Sprawa Mayo zamknięta?

Drukuj

Hiszpański Królewski Związek Kolarski (RFEC) nie zareagował na groźby UCI i zapowiedział, że nie podejmie dalszych działań w sprawie Ibana Mayo, podejrzanego o stosowanie EPO

Hiszpański Królewski Związek Kolarski (RFEC) nie zareagował na groźby UCI i zapowiedział, że nie podejmie dalszych działań w sprawie Ibana Mayo, podejrzanego o stosowanie EPO.

Konflikt, który narodził się między RFEC a UCI spowodowany był wątpliwościami, jakie miały obie strony odnośnie badań antydopingowych kolarza. RFEC upierał się, że badania zostały przeprowadzone bezprawnie, w dodatku nieprawdłowo, natomiast UCI stanowczo twierdziła, że skoro próbka B i jej ponowne badania dały wynik „nienagatywny”, to kolarz powinien zostać zawieszony. UCI zagroziło również, że jeśli kolarz nie zostanie zdyskwalifikowany przez rodzimą federację, to UCI zrobi to sama.

Informowaliśmy UCI pod koniec grudnia, że nie mamy zamiaru zajmować się tą sprawą ponownie. To kwestia przyzwoitości. Nikt nie może być sądzony dwa razy za to samo.” - powiedział Eugenio Bermudez, sekretarz generalny RFEC, odnosząc się do żądań UCI odnośnie dyskwalifikowanie Mayo. Dodał też, że byłoby to niezgodne z prawem, aby ponownie rozpatrywać sprawę, która została uczciwie rozpatrzona.

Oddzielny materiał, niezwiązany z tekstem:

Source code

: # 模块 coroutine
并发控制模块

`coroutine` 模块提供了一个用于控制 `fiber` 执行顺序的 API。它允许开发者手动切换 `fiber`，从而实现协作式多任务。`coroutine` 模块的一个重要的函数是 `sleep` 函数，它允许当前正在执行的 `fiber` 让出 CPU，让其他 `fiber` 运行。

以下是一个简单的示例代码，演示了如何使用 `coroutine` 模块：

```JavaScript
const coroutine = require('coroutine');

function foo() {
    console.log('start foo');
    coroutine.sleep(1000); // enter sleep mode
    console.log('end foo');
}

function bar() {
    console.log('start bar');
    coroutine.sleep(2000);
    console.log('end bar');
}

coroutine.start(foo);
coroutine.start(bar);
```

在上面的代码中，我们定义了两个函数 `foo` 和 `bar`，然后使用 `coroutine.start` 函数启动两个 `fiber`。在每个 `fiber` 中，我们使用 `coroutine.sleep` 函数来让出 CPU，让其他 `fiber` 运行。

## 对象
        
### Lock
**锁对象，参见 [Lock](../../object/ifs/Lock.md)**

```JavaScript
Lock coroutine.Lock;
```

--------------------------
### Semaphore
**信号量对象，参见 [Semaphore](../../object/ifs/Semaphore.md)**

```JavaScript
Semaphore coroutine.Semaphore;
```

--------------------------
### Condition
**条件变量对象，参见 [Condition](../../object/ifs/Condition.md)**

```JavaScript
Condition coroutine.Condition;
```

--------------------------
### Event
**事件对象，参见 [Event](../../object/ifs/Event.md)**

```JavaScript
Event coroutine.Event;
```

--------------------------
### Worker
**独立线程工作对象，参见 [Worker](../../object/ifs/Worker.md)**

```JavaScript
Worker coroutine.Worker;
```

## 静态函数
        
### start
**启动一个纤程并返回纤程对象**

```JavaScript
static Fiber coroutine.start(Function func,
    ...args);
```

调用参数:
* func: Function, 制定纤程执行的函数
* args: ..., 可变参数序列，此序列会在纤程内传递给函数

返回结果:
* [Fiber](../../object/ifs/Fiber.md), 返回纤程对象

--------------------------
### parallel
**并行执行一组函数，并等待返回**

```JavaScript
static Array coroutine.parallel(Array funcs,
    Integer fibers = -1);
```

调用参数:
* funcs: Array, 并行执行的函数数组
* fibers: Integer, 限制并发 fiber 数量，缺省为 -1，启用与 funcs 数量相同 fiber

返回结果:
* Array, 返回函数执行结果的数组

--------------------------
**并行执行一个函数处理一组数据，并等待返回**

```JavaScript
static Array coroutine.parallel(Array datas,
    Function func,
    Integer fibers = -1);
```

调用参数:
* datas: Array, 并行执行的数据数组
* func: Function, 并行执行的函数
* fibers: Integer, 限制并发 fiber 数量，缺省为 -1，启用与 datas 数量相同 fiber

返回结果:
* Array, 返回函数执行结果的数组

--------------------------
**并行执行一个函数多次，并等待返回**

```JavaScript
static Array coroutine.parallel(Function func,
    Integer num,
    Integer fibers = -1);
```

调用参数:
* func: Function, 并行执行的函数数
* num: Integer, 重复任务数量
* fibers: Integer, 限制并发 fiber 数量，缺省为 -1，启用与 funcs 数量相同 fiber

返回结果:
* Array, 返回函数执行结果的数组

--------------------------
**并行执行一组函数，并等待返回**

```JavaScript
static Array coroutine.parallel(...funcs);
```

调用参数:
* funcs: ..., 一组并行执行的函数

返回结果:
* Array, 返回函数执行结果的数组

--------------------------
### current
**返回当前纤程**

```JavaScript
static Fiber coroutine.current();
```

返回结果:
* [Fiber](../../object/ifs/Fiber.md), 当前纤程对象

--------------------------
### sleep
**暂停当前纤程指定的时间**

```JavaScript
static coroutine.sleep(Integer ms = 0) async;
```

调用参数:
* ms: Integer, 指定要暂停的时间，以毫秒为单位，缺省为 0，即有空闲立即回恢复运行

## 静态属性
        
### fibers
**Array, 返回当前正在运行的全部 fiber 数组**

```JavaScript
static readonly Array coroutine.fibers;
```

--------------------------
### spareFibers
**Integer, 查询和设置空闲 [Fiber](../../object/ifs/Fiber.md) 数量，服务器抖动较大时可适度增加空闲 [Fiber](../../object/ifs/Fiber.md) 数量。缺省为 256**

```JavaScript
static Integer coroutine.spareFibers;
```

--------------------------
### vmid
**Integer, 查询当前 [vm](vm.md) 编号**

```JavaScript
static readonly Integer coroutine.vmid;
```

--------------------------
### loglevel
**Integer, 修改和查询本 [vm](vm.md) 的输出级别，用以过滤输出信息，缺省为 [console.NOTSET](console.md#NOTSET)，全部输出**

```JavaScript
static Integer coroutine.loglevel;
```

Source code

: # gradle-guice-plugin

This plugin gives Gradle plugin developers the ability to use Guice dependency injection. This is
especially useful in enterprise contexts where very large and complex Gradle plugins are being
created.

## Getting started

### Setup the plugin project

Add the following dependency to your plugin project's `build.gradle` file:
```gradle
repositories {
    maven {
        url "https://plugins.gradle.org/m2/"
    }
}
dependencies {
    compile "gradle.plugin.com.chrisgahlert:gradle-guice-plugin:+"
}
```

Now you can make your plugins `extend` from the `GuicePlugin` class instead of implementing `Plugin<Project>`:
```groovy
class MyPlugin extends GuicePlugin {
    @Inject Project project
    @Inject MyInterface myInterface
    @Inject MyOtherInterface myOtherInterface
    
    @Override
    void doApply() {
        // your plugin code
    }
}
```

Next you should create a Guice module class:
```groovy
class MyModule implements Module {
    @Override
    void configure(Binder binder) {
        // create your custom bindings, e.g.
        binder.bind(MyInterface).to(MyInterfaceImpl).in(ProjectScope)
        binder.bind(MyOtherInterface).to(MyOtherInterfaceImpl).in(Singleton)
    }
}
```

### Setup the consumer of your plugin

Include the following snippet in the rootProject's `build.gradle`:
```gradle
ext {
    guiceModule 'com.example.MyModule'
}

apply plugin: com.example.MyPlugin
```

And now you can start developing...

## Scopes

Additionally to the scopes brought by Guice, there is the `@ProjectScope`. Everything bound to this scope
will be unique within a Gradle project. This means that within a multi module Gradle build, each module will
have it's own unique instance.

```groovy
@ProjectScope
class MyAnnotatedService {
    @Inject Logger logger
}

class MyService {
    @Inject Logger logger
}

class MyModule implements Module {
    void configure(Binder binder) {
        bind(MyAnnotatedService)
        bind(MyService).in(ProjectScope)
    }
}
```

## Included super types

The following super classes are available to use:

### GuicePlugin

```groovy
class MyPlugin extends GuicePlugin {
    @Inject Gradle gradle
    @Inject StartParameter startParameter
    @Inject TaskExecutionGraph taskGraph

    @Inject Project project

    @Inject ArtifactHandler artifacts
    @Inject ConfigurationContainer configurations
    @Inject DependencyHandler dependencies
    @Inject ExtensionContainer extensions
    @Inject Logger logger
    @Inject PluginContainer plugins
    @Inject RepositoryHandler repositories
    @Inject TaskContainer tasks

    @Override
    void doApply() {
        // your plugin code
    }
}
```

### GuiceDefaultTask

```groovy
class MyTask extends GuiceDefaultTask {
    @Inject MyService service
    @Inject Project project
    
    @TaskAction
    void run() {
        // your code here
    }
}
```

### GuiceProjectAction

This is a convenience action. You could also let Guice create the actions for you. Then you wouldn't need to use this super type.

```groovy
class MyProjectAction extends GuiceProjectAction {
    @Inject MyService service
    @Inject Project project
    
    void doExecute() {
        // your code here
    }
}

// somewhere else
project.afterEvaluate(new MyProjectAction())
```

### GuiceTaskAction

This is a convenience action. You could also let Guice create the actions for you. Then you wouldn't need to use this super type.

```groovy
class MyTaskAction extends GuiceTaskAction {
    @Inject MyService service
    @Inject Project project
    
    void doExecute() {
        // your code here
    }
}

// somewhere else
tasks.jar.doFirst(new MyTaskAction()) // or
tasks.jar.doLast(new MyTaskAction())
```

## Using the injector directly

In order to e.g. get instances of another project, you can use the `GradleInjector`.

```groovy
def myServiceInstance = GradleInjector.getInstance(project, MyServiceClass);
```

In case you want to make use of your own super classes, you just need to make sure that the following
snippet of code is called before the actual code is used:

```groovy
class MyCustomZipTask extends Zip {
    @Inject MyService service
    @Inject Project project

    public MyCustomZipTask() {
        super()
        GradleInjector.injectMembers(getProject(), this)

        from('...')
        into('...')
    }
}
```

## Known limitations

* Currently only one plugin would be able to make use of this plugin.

Sprawa najpewnie zakończy się w Trybunale Arbitrażowym ds. Sportu w Lozannie. Już wcześniej każda ze stron zapowiadała, że w przypadku niekorzystnego dla niej obrotu spraw, tam właśnie skieruje swoje kroki. W tym przypadku Mayo może liczyć na pełne poparcie swojego związku.